(Collected data)
------------------------
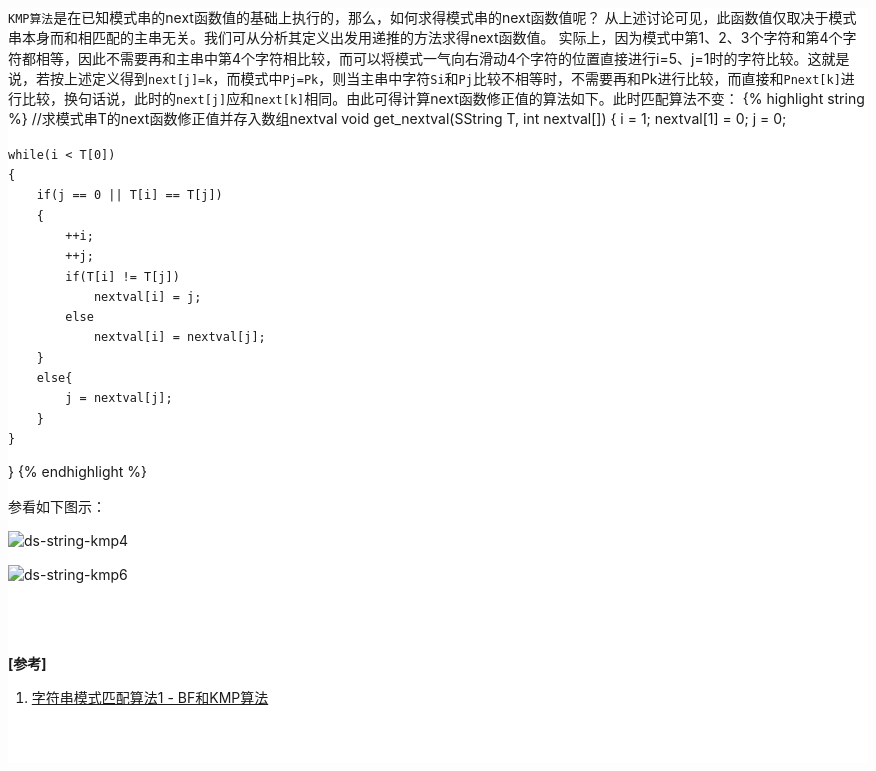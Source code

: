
 ```KMP算法```是在已知模式串的next函数值的基础上执行的，那么，如何求得模式串的next函数值呢？ 从上述讨论可见，此函数值仅取决于模式串本身而和相匹配的主串无关。我们可从分析其定义出发用递推的方法求得next函数值。
实际上，因为模式中第1、2、3个字符和第4个字符都相等，因此不需要再和主串中第4个字符相比较，而可以将模式一气向右滑动4个字符的位置直接进行i=5、j=1时的字符比较。这就是说，若按上述定义得到```next[j]=k```，而模式中```Pj=Pk```，则当主串中字符```Si```和```Pj```比较不相等时，不需要再和Pk进行比较，而直接和```Pnext[k]```进行比较，换句话说，此时的```next[j]```应和```next[k]```相同。由此可得计算next函数修正值的算法如下。此时匹配算法不变：
{% highlight string %}
//求模式串T的next函数修正值并存入数组nextval
void get_nextval(SString T, int nextval[])
{
	i = 1;
	nextval[1] = 0;
	j = 0;

	while(i < T[0])
	{
		if(j == 0 || T[i] == T[j])
		{
			++i;
			++j;
			if(T[i] != T[j])
				nextval[i] = j;
			else
				nextval[i] = nextval[j];
		}
		else{
			j = nextval[j];
		}
	}
}
{% endhighlight %}

参看如下图示：

![ds-string-kmp4](https://ivanzz1001.github.io/records/assets/img/data_structure/ds_string_kmp4.jpg)


![ds-string-kmp6](https://ivanzz1001.github.io/records/assets/img/data_structure/ds_string_kmp6.png)


<br />
<br />

**[参考]**

1. [字符串模式匹配算法1 - BF和KMP算法](https://www.cnblogs.com/zzqcn/p/3508442.html)

<br />
<br />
------------------------
■ DIRECTIONS FOR THIS TASK: Only the lines from the line with "nextval[i] = nextval[j];" to the final line of the entries are to be returned, each exactly as written, both ends included.

■ REPLY:
				nextval[i] = nextval[j];
		}
		else{
			j = nextval[j];
		}
	}
}
{% endhighlight %}

参看如下图示：

![ds-string-kmp4](https://ivanzz1001.github.io/records/assets/img/data_structure/ds_string_kmp4.jpg)


![ds-string-kmp6](https://ivanzz1001.github.io/records/assets/img/data_structure/ds_string_kmp6.png)


<br />
<br />

**[参考]**

1. [字符串模式匹配算法1 - BF和KMP算法](https://www.cnblogs.com/zzqcn/p/3508442.html)

<br />
<br />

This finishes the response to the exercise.